Difficulties I encountered:
1. It was easy to accidentally change vital parts of the spreadsheet.
2. Sampling the water and adjusting the skid took two trips across campus, carrying a computer (for viewing the spreadsheet).
"Easy to accidentally change vital parts of the spreadsheet."
"... adjusting the skid took two trips across campus."
DESIGN PHILOSOPHY
The overarching design philosophy was to reduce user friction and improve workflow with a very simple design.
Skid maintenance consumes an hour every day, and the process was fairly monotonous.

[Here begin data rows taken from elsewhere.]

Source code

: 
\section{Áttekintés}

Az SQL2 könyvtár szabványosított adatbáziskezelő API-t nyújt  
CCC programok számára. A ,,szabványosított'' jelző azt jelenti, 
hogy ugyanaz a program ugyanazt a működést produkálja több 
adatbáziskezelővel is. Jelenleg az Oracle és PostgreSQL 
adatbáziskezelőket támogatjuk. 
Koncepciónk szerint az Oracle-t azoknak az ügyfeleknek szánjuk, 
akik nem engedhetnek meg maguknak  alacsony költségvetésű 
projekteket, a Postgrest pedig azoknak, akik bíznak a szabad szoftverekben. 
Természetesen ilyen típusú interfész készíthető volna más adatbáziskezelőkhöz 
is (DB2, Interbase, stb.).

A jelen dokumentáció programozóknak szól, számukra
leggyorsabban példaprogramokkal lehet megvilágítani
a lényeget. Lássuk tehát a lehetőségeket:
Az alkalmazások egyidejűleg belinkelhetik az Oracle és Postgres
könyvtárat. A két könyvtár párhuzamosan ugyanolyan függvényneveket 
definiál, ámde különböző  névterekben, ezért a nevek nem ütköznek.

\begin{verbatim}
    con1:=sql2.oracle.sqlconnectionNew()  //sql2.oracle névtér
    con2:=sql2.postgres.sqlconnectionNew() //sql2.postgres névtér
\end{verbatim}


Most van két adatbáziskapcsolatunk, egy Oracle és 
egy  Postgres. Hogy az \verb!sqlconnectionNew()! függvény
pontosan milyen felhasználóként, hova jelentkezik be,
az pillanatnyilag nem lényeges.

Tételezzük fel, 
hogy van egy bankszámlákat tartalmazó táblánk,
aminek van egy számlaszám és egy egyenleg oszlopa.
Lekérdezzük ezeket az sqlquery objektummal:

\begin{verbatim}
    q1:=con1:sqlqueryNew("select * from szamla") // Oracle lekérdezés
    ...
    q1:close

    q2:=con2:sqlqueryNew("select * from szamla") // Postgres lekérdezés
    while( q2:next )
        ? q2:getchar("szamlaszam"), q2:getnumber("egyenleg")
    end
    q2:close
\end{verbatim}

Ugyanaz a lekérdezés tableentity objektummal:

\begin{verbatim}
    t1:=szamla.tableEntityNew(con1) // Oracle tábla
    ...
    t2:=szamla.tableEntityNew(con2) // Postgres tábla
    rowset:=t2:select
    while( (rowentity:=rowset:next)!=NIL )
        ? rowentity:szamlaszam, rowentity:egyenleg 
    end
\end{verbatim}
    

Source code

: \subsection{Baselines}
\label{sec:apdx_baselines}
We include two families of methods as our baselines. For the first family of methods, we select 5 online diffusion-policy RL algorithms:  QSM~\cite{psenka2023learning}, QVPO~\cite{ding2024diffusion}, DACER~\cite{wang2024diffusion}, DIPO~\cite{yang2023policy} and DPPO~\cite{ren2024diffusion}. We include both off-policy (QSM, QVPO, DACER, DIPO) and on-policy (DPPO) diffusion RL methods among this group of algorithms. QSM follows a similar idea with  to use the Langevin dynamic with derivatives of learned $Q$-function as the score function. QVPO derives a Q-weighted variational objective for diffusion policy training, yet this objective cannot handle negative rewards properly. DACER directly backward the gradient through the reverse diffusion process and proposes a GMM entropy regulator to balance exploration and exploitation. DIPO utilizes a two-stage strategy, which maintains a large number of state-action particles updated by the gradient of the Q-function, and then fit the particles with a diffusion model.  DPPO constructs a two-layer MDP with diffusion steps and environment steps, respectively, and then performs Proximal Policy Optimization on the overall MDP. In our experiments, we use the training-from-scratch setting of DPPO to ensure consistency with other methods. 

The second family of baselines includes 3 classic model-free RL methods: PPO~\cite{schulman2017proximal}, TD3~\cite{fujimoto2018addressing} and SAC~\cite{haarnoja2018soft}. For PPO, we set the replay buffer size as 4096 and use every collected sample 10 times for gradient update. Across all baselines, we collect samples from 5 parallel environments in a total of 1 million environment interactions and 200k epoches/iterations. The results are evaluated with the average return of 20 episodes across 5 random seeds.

I decided that color-coding would not only help the user associate numbers with labels, but reduce eye strain in reading values.

MEDIUM-FIDELITY PROTOTYPE

Auto-calculates with inputs after 1.8 sec
Minimizes handling phone with wet hands
Extra-large, uneditable font
Guarantees calculation without error

"Auto": turns skid on and off for you
Great convenience, but sensors become inaccurate overtime, so manual adjustment still a necessity*
*Solution: make the range adjustable; sensor inaccuracies were always off by a known amount, so we need only shift the acceptable range.
END-PRODUCT


Implementation
After finishing the assignment 10 days early, I remade the color scheme so that the screens would be connected by way of the white background. I also did this because we would use our phone screens as flashlights in the dark skid room, and the white background helped it serve this purpose.
Future Considerations
Given more time, I would have added a button to turn on the flashlight on the back of the phone. This way, should we desire a brighter light in the garage, we wouldn't have to open the flashlight app at all; this would be especially beneficial for iPhone users compared to Android users due to lack of navigation buttons. Additionally, it would have allowed us to make the app dark-themed, which would have resulted in less eye strain from looking at a bright screen in a dark room.